* **What this task involves**
A single figure is required: the number of lines below in which the word "your" occurs.

* **Extracted information**
○ ○ ○ ○ ○ ○ ○
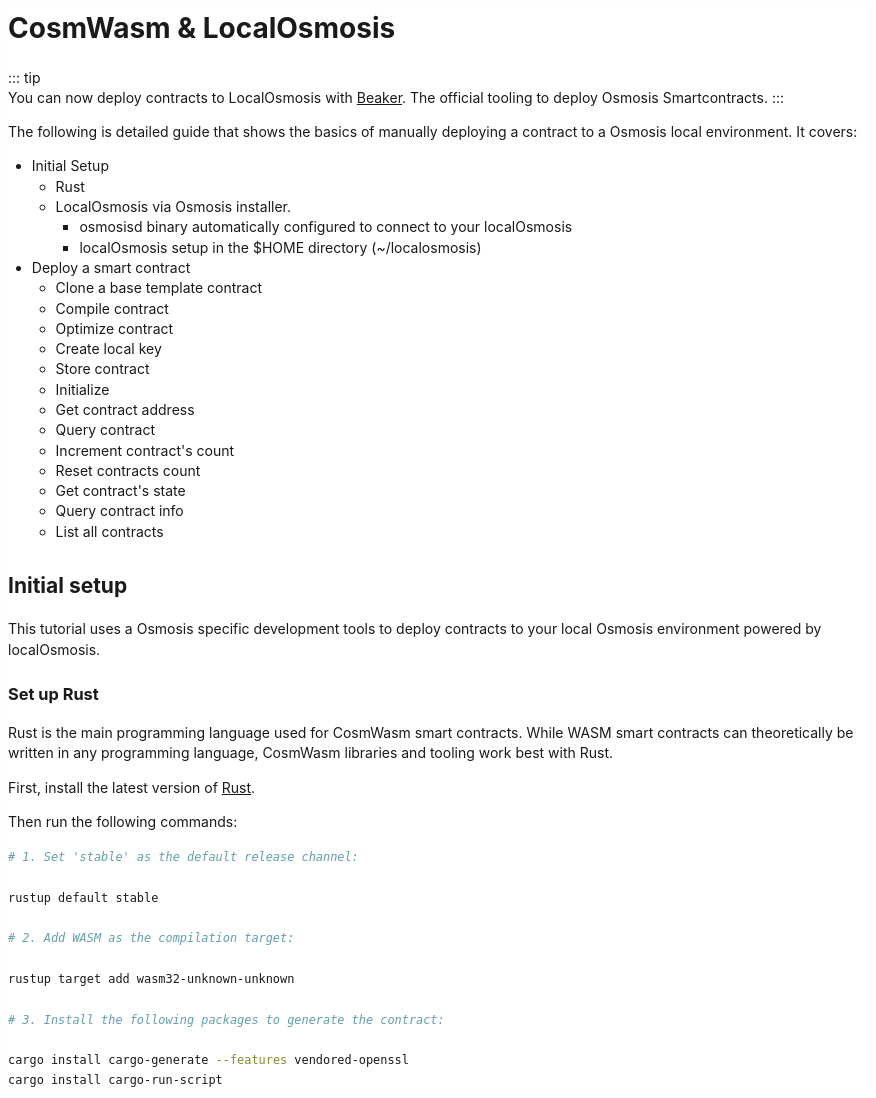 # CosmWasm & LocalOsmosis 

::: tip  
You can now deploy contracts to LocalOsmosis with [Beaker](https://github.com/osmosis-labs/beaker). The official tooling to deploy Osmosis Smartcontracts.
:::

The following is detailed guide that shows the basics of manually deploying a contract to a Osmosis local environment. It covers: 

- Initial Setup
    - Rust
    - LocalOsmosis via Osmosis installer. 
        - osmosisd binary automatically configured to connect to your localOsmosis
        - localOsmosis setup in the $HOME directory (~/localosmosis)
- Deploy a smart contract
    - Clone a base template contract
    - Compile contract
    - Optimize  contract
    - Create local key
    - Store contract
    - Initialize
    - Get contract address
    - Query contract
     - Increment contract's count
     - Reset contracts count
     - Get contract's state
     - Query contract info
     - List all contracts


## Initial setup

This tutorial uses a Osmosis specific development tools to deploy contracts to your local Osmosis environment powered by localOsmosis.


### Set up Rust

Rust is the main programming language used for CosmWasm smart contracts. While WASM smart contracts can theoretically be written in any programming language, CosmWasm libraries and tooling work best with Rust.

First, install the latest version of [Rust](https://www.rust-lang.org/tools/install).  

Then run the following commands:

```sh
# 1. Set 'stable' as the default release channel:

rustup default stable

# 2. Add WASM as the compilation target:

rustup target add wasm32-unknown-unknown

# 3. Install the following packages to generate the contract:

cargo install cargo-generate --features vendored-openssl
cargo install cargo-run-script
```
○ ○ ○ ○ ○ ○ ○
* **Output for this exercise**
2